Conheça Afuá, ‘Veneza Marajoara’ onde só se anda a pé ou com bicicletas

Moradores de Afuá, A "Veneza Marajoara" - Reprodução

É possível viver em um mundo sem carros e motos? A “Veneza Marajoara” mostra há 133 anos que sim. O título é da cidade de Afuá, localizada ao norte do estado do Pará, no arquipélago do Marajó. Por lá, é proibida por lei a entrada de carros e motos na cidade. O meio de transporte mais usado entre os 37,7 mil habitantes é a bicicleta ou adaptações da magrela, como Bicitáxi e Bicilância, respectivamente táxi e ambulância sobre a bike.


“Hoje a gente vive com bicitáxi, a gente depende do bicitáxi porque ele serve para muitas coisas, para levar pessoas doentes, para fazer publicidade, para passeios”, explica Sarito, morador de Afuá e criador do veículo.

Sarito criou o primeiro veículo adaptando bicicletas em 1995. A produção do novo transporte caiu no gosto da população e as pessoas ganharam autonomia nas adaptações, principalmente para prestação de serviços.
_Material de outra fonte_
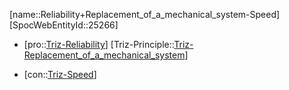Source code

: ﻿---
type: TrizContradiction
aliases:
- Reliability+Replacement_of_a_mechanical_system-Speed
license: CC BY-SA 4.0
copyright: https://github.com/SpocWeb
IsDeleted: false
IsReadOnly: false
Confidential: public
tags: 
- Triz/Contradiction
---
[name::Reliability+Replacement_of_a_mechanical_system-Speed]
[SpocWebEntityId::25266]
+ [pro::[Triz-Reliability](tech/Triz/Parameter/Triz-Reliability.md)]
[Triz-Principle::[Triz-Replacement_of_a_mechanical_system](tech/Triz/Principle/Triz-Replacement_of_a_mechanical_system.md)]
- [con::[Triz-Speed](tech/Triz/Parameter/Triz-Speed.md)]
“Bicitáxi” é como chama os serviços feitos de bicicleta em Afuá – Reprodução

Como quase sempre carrega mais de uma pessoa, essas adaptações da bicicleta são chamadas em geral de bicitáxi. Mas há as que ganharam outros nomes, como a bicilância, usada principalmente para transporte de pacientes e resgates da zona rural para o hospital na cidade .
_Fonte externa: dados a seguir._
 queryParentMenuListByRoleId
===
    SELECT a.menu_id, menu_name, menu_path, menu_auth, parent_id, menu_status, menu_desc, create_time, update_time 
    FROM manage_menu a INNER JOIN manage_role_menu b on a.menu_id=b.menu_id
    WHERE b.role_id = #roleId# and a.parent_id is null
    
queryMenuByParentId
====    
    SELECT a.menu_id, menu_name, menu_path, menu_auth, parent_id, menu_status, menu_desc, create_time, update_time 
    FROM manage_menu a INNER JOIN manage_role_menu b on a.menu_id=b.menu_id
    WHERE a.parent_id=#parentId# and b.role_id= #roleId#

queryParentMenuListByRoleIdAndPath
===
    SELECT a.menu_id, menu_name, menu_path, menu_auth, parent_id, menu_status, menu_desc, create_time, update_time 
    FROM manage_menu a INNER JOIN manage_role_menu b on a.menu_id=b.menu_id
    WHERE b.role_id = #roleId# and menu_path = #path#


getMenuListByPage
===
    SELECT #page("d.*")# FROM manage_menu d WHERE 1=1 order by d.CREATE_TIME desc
“Os moradores criam suas formas de vida a partir de suas necessidades e criatividade”, afirma o professor de história Agenor Sarraf, marajoara que estudou Afuá.

Afuá fica na região próxima à foz do Amazonas, em área de várzea, com enchentes que afetam a região de maneira sazonal. Por isso, a maior parte da cidade fica suspensa em palafitas, inclusive as ruas e ciclovias.
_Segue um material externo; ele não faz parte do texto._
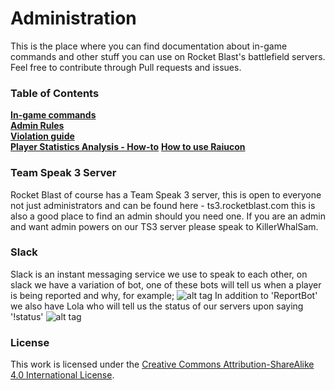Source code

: # Administration
This is the place where you can find documentation about in-game commands and other stuff you can use on Rocket Blast's battlefield servers.  
Feel free to contribute through Pull requests and issues.

### Table of Contents
**[In-game commands](commands.md)**   
**[Admin Rules](rules-for-admins.md)**   
**[Violation guide](violations-guide.md)**  
**[Player Statistics Analysis - How-to](player-statistics-analysis-how-to.md)**
**[How to use Raiucon](how-to-use-Raiucon.md)**

### Team Speak 3 Server

Rocket Blast of course has a Team Speak 3 server, this is open to everyone not just administrators and can be found here - ts3.rocketblast.com this is also a good place to find an admin should you need one. If you are an admin and want admin powers on our TS3 server please speak to KillerWhalSam.

### Slack

Slack is an instant messaging service we use to speak to each other, on slack we have a variation of bot, one of these bots will tell us when a player is being reported and why, for example;
![alt tag](http://i.imgur.com/KVLv9K7.png)
In addition to 'ReportBot' we also have Lola who will tell us the status of our servers upon saying '!status'
![alt tag](http://i.imgur.com/2ZMo4wH.png)

### License
This work is licensed under the [Creative Commons Attribution-ShareAlike 4.0 International License](http://creativecommons.org/licenses/by-sa/4.0/).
O acesso até lá é de barco ou táxi aéreo. Apesar de estar no Pará, a capital mais próxima é Macapá, no Amapá, distante 84 quilômetros, cerca de 4 horas de barco. Belém fica distante 320 quilômetros.

Afuá fica no Marajó, no Pará — Foto: Prefeitura de Afuá/Reprodução

‘As crianças gostaram e as pessoas se adaptaram’

Criador do primeiro “bicitáxi”, Raimundo Souza, 55 anos, conhecido como Sarito, disse que a invenção partiu da vontade de levar as crianças para passear na garupa, o que não era possível com apenas duas rodas.

“O primeiro bicitáxi foi uma bicicleta com três rodas. As crianças gostaram e as pessoas começaram a se adaptar a andar. O nome foi a junção de bicicleta com táxi, e a partir daí comecei a cobrar para transportar as pessoas”, lembra.

De três, os modelos foram avançando para quatro rodas – conectando duas bicicletas – e outros elementos. “Hoje nós temos bicitáxi caríssimo, mais caro do que uma moto, com som, equipado”, conta Sarito.

“Têm pessoas que usam a bicitáxi para manter a família. Durante três anos vivi do bicitáxi, sustentei minha família com o serviço”, complementa o criador.

Socorro de bicicleta

“Bicilância” é utilizada para resgate de pacientes em Afuá – Reprodução

O coordenador do Corpo de Bombeiros de Afuá, Max Serrão de Oliveira, está na cidade há 18 anos. Ele é de Oeiras do Pará, já trabalhou em Belém, e disse que se identificou com o modo de viver da cidade, até por já adotar a bicicleta para se descolar antes de ir para Afuá.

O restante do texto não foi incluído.